By Ngoc Mai   April 3, 2023 | 04:00 pm PT
I recently found out that my husband has been sleeping with another woman while working in another city.

I’m 39 and with a husband 3 years older than me. We have two smart, beautiful sons together.

We were poor when we first got together. After some time, my husband started his own business and it prospered.

We decided to live apart from each other due to our jobs. I used to work as a secondary school teacher but now I’ve been put on the payroll to teach in a small province. My husband moved to Hanoi for work and comes home on the weekends to visit me and my children.

When our son turned 4, my husband wanted us to move to Hanoi so we could live together as a family. I hesitated because I didn’t want to go out of my comfort zone and I was getting old.
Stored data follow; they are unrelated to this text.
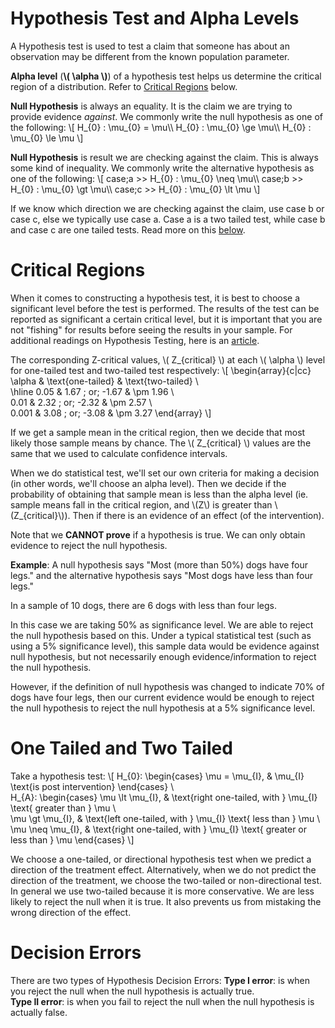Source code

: <!--
.. title: Inferential Statistics - Hypothesis Testing
.. slug: lesson-9
.. date: 2016-09-20 17:36:10 UTC+08:00
.. tags: inferential-statistics, hypothsis-testing
.. category:
.. link:
.. description:
.. type: text
-->

# Hypothesis Test and Alpha Levels

A Hypothesis test is used to test a claim that someone has about an observation may be different from the known population parameter.  

**Alpha level** (**\\( \alpha \\)**) of a hypothesis test helps us determine the critical region of a distribution.  Refer to [Critical Regions](#critical-region) below.

**Null Hypothesis** is always an equality.  It is the claim we are trying to provide evidence _against_.  We commonly write the null hypothesis as one of the following:
\\[  H_{0} : \mu_{0} = \mu\\\  H_{0} : \mu_{0} \ge \mu\\\  H_{0} : \mu_{0} \le \mu \\]

**Null Hypothesis** is result we are checking against the claim.  This is always some kind of inequality.  We commonly write the alternative hypothesis as one of the following:
\\[  case\;a >> H_{0} : \mu_{0} \neq \mu\\\  case\;b >> H_{0} : \mu_{0} \gt \mu\\\  case\;c >> H_{0} : \mu_{0} \lt \mu \\]

If we know which direction we are checking against the claim, use case b or case c, else we typically use case a.  Case a is a two tailed test, while case b and case c are one tailed tests.  Read more on this [below](#one-tailed-two-tailed).  

# <a id="critical-region" name="critical-region"></a>Critical Regions
When it comes to constructing a hypothesis test, it is best to choose a significant level before the test is performed.  The results of the test can be reported as significant a certain critical level, but it is important that you are not "fishing" for results before seeing the results in your sample.  For additional readings on Hypothesis Testing, here is an [article][b5667722].  

  [b5667722]: http://blog.minitab.com/blog/adventures-in-statistics/understanding-hypothesis-tests:-significance-levels-alpha-and-p-values-in-statistics "Hypothesis Testing"

The corresponding Z-critical values, \\( Z_{critical} \\) at each \\( \alpha \\) level for one-tailed test and two-tailed test respectively:
\\[
\\begin{array}{c|cc}
\alpha & \text{one-tailed} & \text{two-tailed} \\\
\hline
0.05 & 1.67 \; or\; -1.67 & \pm 1.96 \\\
0.01 & 2.32 \; or\; -2.32 & \pm 2.57 \\\
0.001 & 3.08 \; or\; -3.08 & \pm 3.27
\\end{array}
\\]

If we get a sample mean in the critical region, then we decide that most likely those sample means by chance.  The \\( Z_{critical} \\) values are the same that we used to calculate confidence intervals.  

When we do statistical test, we'll set our own criteria for making a decision (in other words, we'll choose an alpha level). Then we decide if the probability of obtaining that sample mean is less than the alpha level (ie. sample means fall in the critical region, and \\(Z\\) is greater than \\(Z_{critical}\\)). Then if there is an evidence of an effect (of the intervention).

Note that we **CANNOT prove** if a hypothesis is true.  We can only obtain evidence to reject the null hypothesis.  

**Example**:
A null hypothesis says "Most (more than 50%) dogs have four legs." and the alternative hypothesis says "Most dogs have less than four legs."

In a sample of 10 dogs, there are 6 dogs with less than four legs.  

In this case we are taking 50% as significance level.  We are able to reject the null hypothesis based on this.  Under a typical statistical test (such as using a 5% significance level), this sample data would be evidence against null hypothesis, but not necessarily enough evidence/information to reject the null hypothesis.  

However, if the definition of null hypothesis was changed to indicate 70% of dogs have four legs, then our current evidence would be enough to reject the null hypothesis to reject the null hypothesis at a 5% significance level.  

# <a id="one-tailed-two-tailed" name="one-tailed-two-tailed"></a> One Tailed and Two Tailed
Take a hypothesis test:
\\[
    H_{0}:
    \begin{cases}
      \mu = \mu_{I},  & \mu_{I} \text{is post intervention}
    \end{cases} \\\
    H_{A}:
    \begin{cases}
      \mu \lt \mu_{I},  & \text{right one-tailed, with } \mu_{I} \text{ greater than } \mu \\\
      \mu \gt \mu_{I},  & \text{left one-tailed, with } \mu_{I} \text{ less than } \mu \\\
      \mu \neq \mu_{I},  & \text{right one-tailed, with } \mu_{I} \text{ greater or less than } \mu
    \end{cases}
\\]

We choose a one-tailed, or directional hypothesis test when we predict a direction of the treatment effect.  Alternatively, when we do not predict the direction of the treatment, we choose the two-tailed or non-directional test.  In general we use two-tailed because it is more conservative.  We are less likely to reject the null when it is true.  It also prevents us from mistaking the wrong direction of the effect.  


# Decision Errors
There are two types of Hypothesis Decision Errors:
**Type I error**: is when you reject the null when the null hypothesis is actually true.  
**Type II error**: is when you fail to reject the null when the null hypothesis is actually false.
He has since stopped pushing the matter, but he has always been so sweet and devoted to me and my children whenever he visits us. He never misses out on a holiday with me and treats me so well that all our friends and relatives are jealous.

But last year, my mother told me that I needed to stay with my husband or else he would leave me for someone else. I was startled when I heard her say that.

People are right when they say "out of sight, out of mind". A month ago, I went to Hanoi with my husband to interview at a company near his work and I was offered the job.

My husband told me to wait a few more months so he could prepare a place for me and our children. My gut told me something was wrong so I went through his phone and discovered his affair with another woman.

I was flabbergasted because we were having such an amazing sex life. I couldn’t fathom why he had the audacity to betray me while still treating me so well.

My husband bought me a house even though I didn’t contribute a single penny. I thought he really loved me, but now, all of my excitement for the day when we will finally reunite has vanished.

I’m sitting in the dark, crying my eyes out while writing these lines.

Was I in the wrong for not following him to Hanoi in the first place?

What should I do to keep my husband while he’s being intimate with someone else? I’m devastated right now.